The input →
----

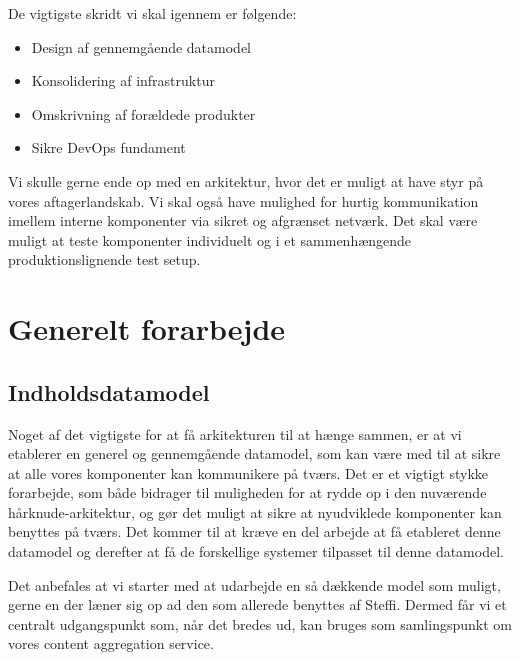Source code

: \documentclass{article}
\begin{document}
De vigtigste skridt vi skal igennem er følgende:
\begin{itemize}
\item Design af gennemgående datamodel
\item Konsolidering af infrastruktur
\item Omskrivning af forældede produkter
\item Sikre DevOps fundament
\end{itemize}
Vi skulle gerne ende op med en arkitektur, hvor det er muligt at have styr på vores aftagerlandskab. Vi skal også have mulighed for hurtig kommunikation imellem interne komponenter via sikret og afgrænset netværk. Det skal være muligt at teste komponenter individuelt og i et sammenhængende produktionslignende test setup.

\section{Generelt forarbejde}
\subsection{Indholdsdatamodel}
Noget af det vigtigste for at få arkitekturen til at hænge sammen, er at vi etablerer en generel og gennemgående datamodel, som kan være med til at sikre at alle vores komponenter kan kommunikere på tværs. Det er et vigtigt stykke forarbejde, som både bidrager til muligheden for at rydde op i den nuværende hårknude-arkitektur, og gør det muligt at sikre at nyudviklede komponenter kan benyttes på tværs. Det kommer til at kræve en del arbejde at få etableret denne datamodel og derefter at få de forskellige systemer tilpasset til denne datamodel.

Det anbefales at vi starter med at udarbejde en så dækkende model som muligt, gerne en der læner sig op ad den som allerede benyttes af Steffi. Dermed får vi et centralt udgangspunkt som, når det bredes ud, kan bruges som samlingspunkt om vores content aggregation service.
\end{document}
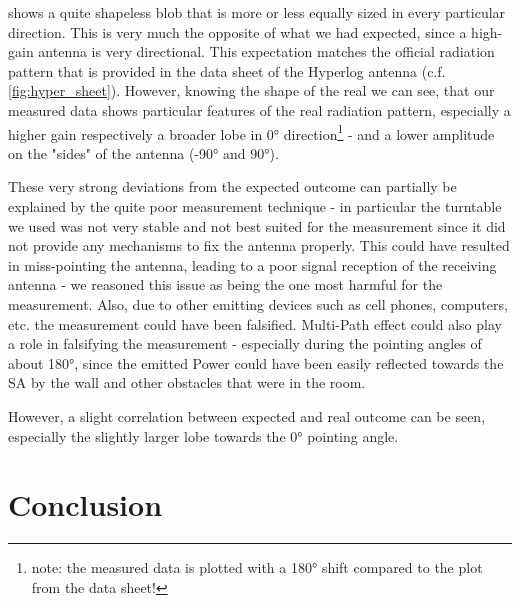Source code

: 
 shows a quite shapeless blob that is more or less equally sized in every particular direction. This is very much the opposite of what we had expected, since a high-gain antenna is very directional. This expectation matches the official radiation pattern that is provided in the data sheet of the Hyperlog antenna (c.f. \cref{fig:hyper_sheet}). However, knowing the shape of the real we can see, that our measured data shows particular features of the real radiation pattern, especially a higher gain respectively a broader lobe in 0° direction\footnote{note: the measured data is plotted with a 180° shift compared to the plot from the data sheet!} - and a lower amplitude on the "sides" of the antenna (-90° and 90°).

These very strong deviations from the expected outcome can partially be explained by the quite poor measurement technique - in particular the turntable we used was not very stable and not best suited for the measurement since it did not provide any mechanisms to fix the antenna properly. This could have resulted in miss-pointing the antenna, leading to a poor signal reception of the receiving antenna -  we reasoned this issue as being the one most harmful for the measurement. Also, due to other emitting devices such as cell phones, computers, etc. the measurement could have been falsified. Multi-Path effect could also play a role in falsifying the measurement - especially during the pointing angles of about 180°, since the emitted Power could have been easily reflected towards the SA by the wall and other obstacles that were in the room.

However, a slight correlation between expected and real outcome can be seen, especially the slightly larger lobe towards the 0° pointing angle.


\section{Conclusion}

----

Task objective → Reprint every record exactly and skip the pictures.

Written solution →
Source code

: \documentclass{article}
\begin{document}
De vigtigste skridt vi skal igennem er følgende:
\begin{itemize}
\item Design af gennemgående datamodel
\item Konsolidering af infrastruktur
\item Omskrivning af forældede produkter
\item Sikre DevOps fundament
\end{itemize}
Vi skulle gerne ende op med en arkitektur, hvor det er muligt at have styr på vores aftagerlandskab. Vi skal også have mulighed for hurtig kommunikation imellem interne komponenter via sikret og afgrænset netværk. Det skal være muligt at teste komponenter individuelt og i et sammenhængende produktionslignende test setup.

\section{Generelt forarbejde}
\subsection{Indholdsdatamodel}
Noget af det vigtigste for at få arkitekturen til at hænge sammen, er at vi etablerer en generel og gennemgående datamodel, som kan være med til at sikre at alle vores komponenter kan kommunikere på tværs. Det er et vigtigt stykke forarbejde, som både bidrager til muligheden for at rydde op i den nuværende hårknude-arkitektur, og gør det muligt at sikre at nyudviklede komponenter kan benyttes på tværs. Det kommer til at kræve en del arbejde at få etableret denne datamodel og derefter at få de forskellige systemer tilpasset til denne datamodel.

Det anbefales at vi starter med at udarbejde en så dækkende model som muligt, gerne en der læner sig op ad den som allerede benyttes af Steffi. Dermed får vi et centralt udgangspunkt som, når det bredes ud, kan bruges som samlingspunkt om vores content aggregation service.
\end{document}
Source code

: 
 shows a quite shapeless blob that is more or less equally sized in every particular direction. This is very much the opposite of what we had expected, since a high-gain antenna is very directional. This expectation matches the official radiation pattern that is provided in the data sheet of the Hyperlog antenna (c.f. \cref{fig:hyper_sheet}). However, knowing the shape of the real we can see, that our measured data shows particular features of the real radiation pattern, especially a higher gain respectively a broader lobe in 0° direction\footnote{note: the measured data is plotted with a 180° shift compared to the plot from the data sheet!} - and a lower amplitude on the "sides" of the antenna (-90° and 90°).

These very strong deviations from the expected outcome can partially be explained by the quite poor measurement technique - in particular the turntable we used was not very stable and not best suited for the measurement since it did not provide any mechanisms to fix the antenna properly. This could have resulted in miss-pointing the antenna, leading to a poor signal reception of the receiving antenna -  we reasoned this issue as being the one most harmful for the measurement. Also, due to other emitting devices such as cell phones, computers, etc. the measurement could have been falsified. Multi-Path effect could also play a role in falsifying the measurement - especially during the pointing angles of about 180°, since the emitted Power could have been easily reflected towards the SA by the wall and other obstacles that were in the room.

However, a slight correlation between expected and real outcome can be seen, especially the slightly larger lobe towards the 0° pointing angle.


\section{Conclusion}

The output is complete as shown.